The Reinvention of Love is the reinvention of self through the re-telling of the touch, rapture, and damage of love. The novel is based in historical record, and the author has gone far in her attempt to inhabit the voices of the less famous protagonists. She uses their words, even translating Charles’ poetry. Yet the historical forces seem peripheral to the individual love story, and this creates a problem: Adèle’s attempt to escape Victor’s self-centredness is best enjoyed if the reader likes Charles. And truth be told, I didn’t. He’s self-aware, loyally committed to his illicit love, physically rare, and generally doing the best he can under the circumstances he’s born into. Except for the self he displays when he is with Adèle, he is generally as narcissistic as Hugo, and utters too many seemingly profound statements about the nature of love and writing. Charles’ words and voice carry a nineteenth-century aesthetic with them, which may reduce this story’s reach.

On the other hand, the history told through The Imposter Bride is recent so that there is no distance from the characters, and the individual story is one to break your heart.
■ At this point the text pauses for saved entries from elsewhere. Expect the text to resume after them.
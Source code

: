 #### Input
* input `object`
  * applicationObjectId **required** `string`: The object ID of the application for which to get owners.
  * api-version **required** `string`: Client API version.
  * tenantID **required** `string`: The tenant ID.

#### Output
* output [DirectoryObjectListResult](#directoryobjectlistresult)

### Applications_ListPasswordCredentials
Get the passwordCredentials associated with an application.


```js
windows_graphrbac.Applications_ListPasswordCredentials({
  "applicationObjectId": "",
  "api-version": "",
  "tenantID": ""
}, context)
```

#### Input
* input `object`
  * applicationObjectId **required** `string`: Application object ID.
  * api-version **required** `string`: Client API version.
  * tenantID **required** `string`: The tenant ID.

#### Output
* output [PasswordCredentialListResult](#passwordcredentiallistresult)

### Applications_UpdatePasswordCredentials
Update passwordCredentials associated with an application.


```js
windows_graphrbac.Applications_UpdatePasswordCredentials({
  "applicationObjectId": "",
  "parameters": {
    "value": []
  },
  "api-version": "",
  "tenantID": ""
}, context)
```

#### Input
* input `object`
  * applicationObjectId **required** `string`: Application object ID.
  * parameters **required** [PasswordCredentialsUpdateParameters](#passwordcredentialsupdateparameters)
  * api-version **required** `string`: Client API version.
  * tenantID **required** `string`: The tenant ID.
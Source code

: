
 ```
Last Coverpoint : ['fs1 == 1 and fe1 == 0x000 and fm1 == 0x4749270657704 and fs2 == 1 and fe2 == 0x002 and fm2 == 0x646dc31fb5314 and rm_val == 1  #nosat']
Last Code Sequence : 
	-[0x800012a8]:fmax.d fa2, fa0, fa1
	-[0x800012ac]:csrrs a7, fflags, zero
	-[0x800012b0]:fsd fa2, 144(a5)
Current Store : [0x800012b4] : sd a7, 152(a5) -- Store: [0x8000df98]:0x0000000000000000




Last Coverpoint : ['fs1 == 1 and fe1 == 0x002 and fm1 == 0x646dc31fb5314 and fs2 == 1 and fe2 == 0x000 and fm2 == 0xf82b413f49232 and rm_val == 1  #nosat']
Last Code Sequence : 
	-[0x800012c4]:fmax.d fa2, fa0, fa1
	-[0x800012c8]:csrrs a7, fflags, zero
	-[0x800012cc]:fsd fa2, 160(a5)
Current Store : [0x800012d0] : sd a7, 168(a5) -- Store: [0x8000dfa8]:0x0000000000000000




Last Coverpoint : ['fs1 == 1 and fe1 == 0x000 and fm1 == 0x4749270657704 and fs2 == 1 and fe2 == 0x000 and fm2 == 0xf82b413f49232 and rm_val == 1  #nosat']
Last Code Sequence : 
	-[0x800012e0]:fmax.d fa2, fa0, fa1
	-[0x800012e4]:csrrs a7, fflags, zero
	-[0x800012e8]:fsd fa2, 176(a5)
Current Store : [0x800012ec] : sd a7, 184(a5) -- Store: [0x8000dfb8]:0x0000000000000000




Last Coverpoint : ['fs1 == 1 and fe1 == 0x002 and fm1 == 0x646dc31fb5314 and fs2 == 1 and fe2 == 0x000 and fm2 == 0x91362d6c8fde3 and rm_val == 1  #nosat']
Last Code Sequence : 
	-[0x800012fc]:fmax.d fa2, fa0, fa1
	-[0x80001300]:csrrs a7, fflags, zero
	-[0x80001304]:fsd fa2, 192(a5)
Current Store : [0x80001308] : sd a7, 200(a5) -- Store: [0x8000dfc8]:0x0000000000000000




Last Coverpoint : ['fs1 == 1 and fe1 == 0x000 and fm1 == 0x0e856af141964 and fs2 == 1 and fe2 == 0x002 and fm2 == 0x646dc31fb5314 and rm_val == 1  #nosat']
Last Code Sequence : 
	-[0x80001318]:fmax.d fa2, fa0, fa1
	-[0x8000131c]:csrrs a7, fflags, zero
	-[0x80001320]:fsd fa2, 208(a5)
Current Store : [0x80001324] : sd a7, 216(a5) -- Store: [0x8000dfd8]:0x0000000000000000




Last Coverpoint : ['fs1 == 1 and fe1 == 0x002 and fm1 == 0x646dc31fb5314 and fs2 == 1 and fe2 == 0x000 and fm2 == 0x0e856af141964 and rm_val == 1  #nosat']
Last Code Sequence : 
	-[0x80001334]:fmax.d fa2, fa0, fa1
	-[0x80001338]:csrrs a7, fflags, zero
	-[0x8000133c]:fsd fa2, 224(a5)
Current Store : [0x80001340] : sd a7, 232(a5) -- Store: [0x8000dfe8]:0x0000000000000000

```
Lily Azerov Kramer leaves her husband and her daughter Ruthie when the baby is two months old. Ruthie has had no contact with her mother except through a series of rocks that arrive in the mail, a completely opaque communication that nevertheless comforts Ruth during her search to understand her abandonment and to feel her mother’s love. Yet the reader is more sympathetic to the damage her mother causes because of her history as a Jewish refugee from Poland.

The novel is written episodically so as to make the reader discover things as slowly as Ruthie herself does. Much of this work is done through two extended and evolving metaphors. Both start as objects Lily Kramer has touched. Meaning is added over time and through the interpretative touch of others. Alone, Ruthie is unable to parse these objects into the connection she desperately wants but can rarely feel. She knows they’re significant, but she doesn’t understand how; she doesn’t have enough facts. First are the rocks that her mother sends her that are fraught with “a secret, unique communication between my mother and me.” These rocks could not be more different from the uncut diamond that Lily Kramer left behind; Ruthie is given it at sixteen. That diamond, “nothing in it but sorrow,” is the first clue to the truth of who Lily Kramer is.

Second, there are two notebooks, again given to Ruthie at sixteen, one written in Yiddish (a language she does not speak) and one in which there is no writing. Whose journal is the first? Is it literature? Who is the woman author? Read by other characters, segments of the journal appear throughout the story, each time offering clues, setting up false trails. The seemingly empty journal also confounds: “I had once thought that maybe [Lily] had written in it using invisible ink, and that that was why she’d left it behind. Because she knew some day I’d figure out the solution to making the ink visible.” When it is clear the solution is beyond her, sixteen-year-old Ruthie tries to use it herself, but fails: “It was as if the pages were already filled.” Another character gives Ruth the insight to the relationship between the two metaphors: to cut the diamond into beauty, the artist must know the diamond’s “inner landscape” intimately; the journal’s story can’t be freed until someone understands it as well. The uncut diamond bears silent witness to the story Ruth’s mother lived; the unwritten journal bears witness to the overpowering desire to reach into those silences and speak what is witnessed. The novel speaks to the role of the artist in bearing witness to history, personalizing it, releasing it for others to experience.

The real and imagined answers to the question of Ruthie’s abandonment are less important than the fleeting moments of connection, of acceptance, of love that they reveal. In The Imposter Bride, as in The Reinvention of Love, love’s narrative drives the characters and the readers through history to art.